(G.V.): Did you take Cortisone for these allergies?
(F.P.): Yes, it was prescribed when I was a child.
(G.V.): How old were you then?
(F.P.): It was during my school years. I was maybe twelve years old.(G.V.): When you had that first relationship with the man you later left, did you still have eczema? (F.P.): No.
(G.V.): Did you have facial acne?
(F.P.): I had acne during puberty, but I did nothing to prevent it. (G.V.): When you ended that first relationship, was it because you might have felt very jealous? Did your boyfriend eye other women?
(F.P.): No, quite the contrary. He was very sorry when I left him, in fact he cried.
(G.V.): I see. You were not at all jealous of him during your relationship?
(F.P.): No, there was no reason to be.
(G.V.): You say that there was no reason to be jealous, but could you have been jealous anyhow, without reason?
(F.P.): I find that difficult to answer now.

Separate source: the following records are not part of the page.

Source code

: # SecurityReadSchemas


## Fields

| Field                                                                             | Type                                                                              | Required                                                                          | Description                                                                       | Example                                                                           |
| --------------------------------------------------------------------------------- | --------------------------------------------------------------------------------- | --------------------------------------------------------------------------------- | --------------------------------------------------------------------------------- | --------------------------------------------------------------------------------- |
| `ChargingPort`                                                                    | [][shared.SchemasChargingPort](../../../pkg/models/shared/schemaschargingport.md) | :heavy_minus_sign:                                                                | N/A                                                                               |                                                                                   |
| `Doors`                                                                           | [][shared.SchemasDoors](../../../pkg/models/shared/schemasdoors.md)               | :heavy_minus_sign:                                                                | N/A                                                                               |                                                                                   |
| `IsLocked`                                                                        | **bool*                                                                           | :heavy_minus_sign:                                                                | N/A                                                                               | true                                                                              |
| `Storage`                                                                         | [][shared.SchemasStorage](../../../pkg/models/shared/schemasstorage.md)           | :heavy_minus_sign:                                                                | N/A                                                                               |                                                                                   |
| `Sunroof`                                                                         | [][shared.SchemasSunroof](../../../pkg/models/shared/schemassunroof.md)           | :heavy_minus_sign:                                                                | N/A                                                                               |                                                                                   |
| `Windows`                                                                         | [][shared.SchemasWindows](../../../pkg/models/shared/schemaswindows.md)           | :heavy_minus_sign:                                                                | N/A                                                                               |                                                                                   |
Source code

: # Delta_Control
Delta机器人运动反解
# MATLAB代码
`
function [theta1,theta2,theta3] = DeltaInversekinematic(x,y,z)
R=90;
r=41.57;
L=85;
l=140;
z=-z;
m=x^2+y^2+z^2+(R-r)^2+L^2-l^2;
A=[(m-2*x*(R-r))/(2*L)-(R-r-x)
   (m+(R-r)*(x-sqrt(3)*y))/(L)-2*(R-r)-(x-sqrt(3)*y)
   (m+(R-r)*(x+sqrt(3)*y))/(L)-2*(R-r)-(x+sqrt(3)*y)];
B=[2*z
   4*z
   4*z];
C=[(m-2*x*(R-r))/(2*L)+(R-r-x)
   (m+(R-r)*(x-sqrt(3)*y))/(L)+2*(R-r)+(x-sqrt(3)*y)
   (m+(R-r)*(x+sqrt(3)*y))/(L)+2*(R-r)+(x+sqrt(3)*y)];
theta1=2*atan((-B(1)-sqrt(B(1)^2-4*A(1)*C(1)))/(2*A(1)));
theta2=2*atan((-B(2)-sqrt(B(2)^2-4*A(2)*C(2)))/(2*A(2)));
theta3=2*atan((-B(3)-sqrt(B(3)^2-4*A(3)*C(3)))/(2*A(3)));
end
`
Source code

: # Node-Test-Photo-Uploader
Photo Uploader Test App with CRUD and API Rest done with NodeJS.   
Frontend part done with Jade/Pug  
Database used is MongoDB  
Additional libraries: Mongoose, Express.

(G.V.): Because it was so long ago?
(F.P.): Yes.
(G.V.): Can’t you remember what you felt?
(F.P.): I remember very well, and I can’t picture myself as having been jealous of anything at the time. The situation was different in the relationship with my husband before we were married. (G.V.): What was different?
(F.P.): In that very first relationship everything was right. In comparison, my relationship with my husband was initially quite superficial. He turned to other women, or at least one other woman.(G.V.): Your husband?
(F.P.): Yes. I learned shortly thereafter – from the other woman herself – that my husband had asked her to marry him. I asked myself, “What’s the matter with me?” I think this was a natural reaction.
(G.V.): And then the idea of marrying him, the desire, arose?